### Source texts of formatted documents
-=-=-
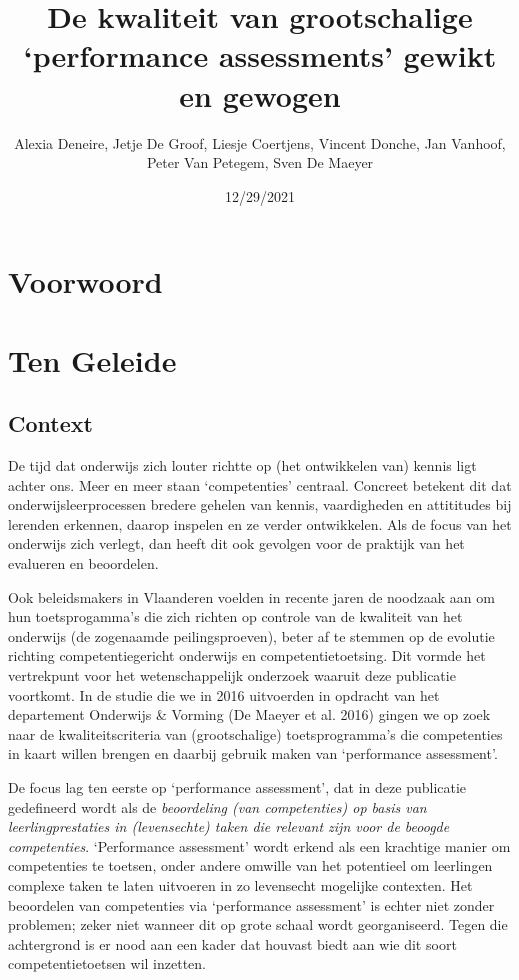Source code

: \documentclass[
  letterpaper,
]{report}
\title{De kwaliteit van grootschalige `performance assessments' gewikt
en gewogen}
\author{Alexia Deneire, Jetje De Groof, Liesje Coertjens, Vincent
Donche, Jan Vanhoof, Peter Van Petegem, Sven De Maeyer}
\date{12/29/2021}
\begin{document}
\maketitle

\renewcommand*\contentsname{Inhoud hoofdstuk}
{
\hypersetup{linkcolor=}
\setcounter{tocdepth}{2}
\tableofcontents
}
\listoffigures
\listoftables
\hypertarget{voorwoord}{%
\chapter*{Voorwoord}\label{voorwoord}}

\hypertarget{ten-geleide}{%
\chapter{Ten Geleide}\label{ten-geleide}}

\hypertarget{context}{%
\section{Context}\label{context}}

De tijd dat onderwijs zich louter richtte op (het ontwikkelen van)
kennis ligt achter ons. Meer en meer staan `competenties' centraal.
Concreet betekent dit dat onderwijsleerprocessen bredere gehelen van
kennis, vaardigheden en attititudes bij lerenden erkennen, daarop
inspelen en ze verder ontwikkelen. Als de focus van het onderwijs zich
verlegt, dan heeft dit ook gevolgen voor de praktijk van het evalueren
en beoordelen.

Ook beleidsmakers in Vlaanderen voelden in recente jaren de noodzaak aan
om hun toetsprogamma's die zich richten op controle van de kwaliteit van
het onderwijs (de zogenaamde peilingsproeven), beter af te stemmen op de
evolutie richting competentiegericht onderwijs en competentietoetsing.
Dit vormde het vertrekpunt voor het wetenschappelijk onderzoek waaruit
deze publicatie voortkomt. In de studie die we in 2016 uitvoerden in
opdracht van het departement Onderwijs \& Vorming (De Maeyer et al.
2016) gingen we op zoek naar de kwaliteitscriteria van (grootschalige)
toetsprogramma's die competenties in kaart willen brengen en daarbij
gebruik maken van `performance assessment'.

De focus lag ten eerste op `performance assessment', dat in deze
publicatie gedefineerd wordt als de \emph{beoordeling (van competenties)
op basis van leerlingprestaties in (levensechte) taken die relevant zijn
voor de beoogde competenties}. `Performance assessment' wordt erkend als
een krachtige manier om competenties te toetsen, onder andere omwille
van het potentieel om leerlingen complexe taken te laten uitvoeren in zo
levensecht mogelijke contexten. Het beoordelen van competenties via
`performance assessment' is echter niet zonder problemen; zeker niet
wanneer dit op grote schaal wordt georganiseerd. Tegen die achtergrond
is er nood aan een kader dat houvast biedt aan wie dit soort
competentietoetsen wil inzetten.
\end{document}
-=-=-
### Task to complete
Within the records above, each line containing "ontwikkelen" is to be returned.

### Completed exercise
De tijd dat onderwijs zich louter richtte op (het ontwikkelen van)
inspelen en ze verder ontwikkelen. Als de focus van het onderwijs zich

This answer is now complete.